Physical characteristics
- • location: Swabia
- • location: Neckar
- • coordinates: 48°56′48″N 9°15′5″E﻿ / ﻿48.94667°N 9.25139°E
- Length: 51.8 km (32.2 mi)
- Basin size: 507 km^{2} (196 sq mi)

Basin features
- Progression: Neckar→ Rhine→ North Sea

= Murr (river) =

River in Germany

The Murr (/de/) is a river in Baden-Württemberg, Germany. It is a right tributary of the Neckar. The river gave its name to a small town on its banks, Murr, and to the Rems-Murr-Kreis district, which was also named after the river Rems, which runs roughly parallel to the south of the Murr.
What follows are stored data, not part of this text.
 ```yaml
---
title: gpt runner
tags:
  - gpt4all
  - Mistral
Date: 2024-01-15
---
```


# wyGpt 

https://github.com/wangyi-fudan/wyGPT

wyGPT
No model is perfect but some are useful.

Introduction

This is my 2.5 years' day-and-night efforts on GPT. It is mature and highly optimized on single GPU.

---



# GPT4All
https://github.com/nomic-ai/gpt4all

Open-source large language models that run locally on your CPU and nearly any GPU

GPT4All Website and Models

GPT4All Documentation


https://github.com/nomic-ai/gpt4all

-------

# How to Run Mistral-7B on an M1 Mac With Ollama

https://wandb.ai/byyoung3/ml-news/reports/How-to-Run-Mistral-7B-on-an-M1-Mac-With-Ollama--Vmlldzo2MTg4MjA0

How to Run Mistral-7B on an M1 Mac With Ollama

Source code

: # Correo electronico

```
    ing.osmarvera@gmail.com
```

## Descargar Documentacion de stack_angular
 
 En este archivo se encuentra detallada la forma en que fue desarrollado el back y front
Its source is approximately 4 km south of Murrhardt. It flows northeast before turning west to cross Murrhardt. After a further 7 km, Sulzbach an der Murr is reached. Here, at its northernmost point, the Lauter joins from the north, coming from Spiegelberg. The Murr continues southwest, passing Oppenweiler to reach Backnang, where its narrow valley widens. Further towns on its way are Burgstall an der Murr, Kirchberg an der Murr, Steinheim an der Murr, and the community of Murr itself, which is located in the district of Ludwigsburg.

North of Marbach am Neckar, the Murr joins the Neckar after having travelled about 50 km in total.
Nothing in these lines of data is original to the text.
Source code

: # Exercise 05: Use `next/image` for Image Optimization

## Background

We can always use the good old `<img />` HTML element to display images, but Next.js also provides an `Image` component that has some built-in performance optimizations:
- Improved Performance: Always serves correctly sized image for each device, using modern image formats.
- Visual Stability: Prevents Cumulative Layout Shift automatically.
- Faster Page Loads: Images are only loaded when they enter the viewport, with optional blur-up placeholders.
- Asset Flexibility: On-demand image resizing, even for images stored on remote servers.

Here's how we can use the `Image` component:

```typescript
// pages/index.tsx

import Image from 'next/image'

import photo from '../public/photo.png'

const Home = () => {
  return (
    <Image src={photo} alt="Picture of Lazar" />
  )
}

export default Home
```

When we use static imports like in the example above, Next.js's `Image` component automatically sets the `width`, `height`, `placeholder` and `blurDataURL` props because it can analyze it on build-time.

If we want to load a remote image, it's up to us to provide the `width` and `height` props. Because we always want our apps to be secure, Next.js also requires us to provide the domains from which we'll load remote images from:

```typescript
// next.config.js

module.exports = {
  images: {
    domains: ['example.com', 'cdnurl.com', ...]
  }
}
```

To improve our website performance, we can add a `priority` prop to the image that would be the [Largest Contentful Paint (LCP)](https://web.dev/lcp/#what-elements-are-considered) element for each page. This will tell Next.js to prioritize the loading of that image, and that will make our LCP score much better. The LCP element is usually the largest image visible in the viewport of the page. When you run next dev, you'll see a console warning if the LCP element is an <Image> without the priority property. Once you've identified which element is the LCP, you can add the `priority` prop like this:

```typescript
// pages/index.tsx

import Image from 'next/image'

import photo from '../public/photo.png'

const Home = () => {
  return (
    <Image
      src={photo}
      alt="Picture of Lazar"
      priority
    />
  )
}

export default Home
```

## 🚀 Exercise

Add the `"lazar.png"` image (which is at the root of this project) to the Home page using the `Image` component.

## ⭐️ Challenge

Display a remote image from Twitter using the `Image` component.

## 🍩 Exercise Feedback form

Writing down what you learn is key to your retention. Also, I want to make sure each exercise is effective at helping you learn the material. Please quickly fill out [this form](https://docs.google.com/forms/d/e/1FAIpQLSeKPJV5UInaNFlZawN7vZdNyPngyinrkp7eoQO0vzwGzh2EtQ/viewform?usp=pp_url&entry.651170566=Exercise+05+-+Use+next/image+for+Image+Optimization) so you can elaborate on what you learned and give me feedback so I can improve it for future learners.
The Murr runs south of the Löwenstein Hills. A large part of the river is situated in the Swabian-Franconian Forest, after which the eponymous nature park was named.

== Name ==
The name Murr is of Celtic origin, means something like "musty river" and comes from the muddy water of the river. An early mention of the name Murr is in the Roman settlement vicus murrensis, which was a camp village situated near Benningen am Neckar or near Murrhardt.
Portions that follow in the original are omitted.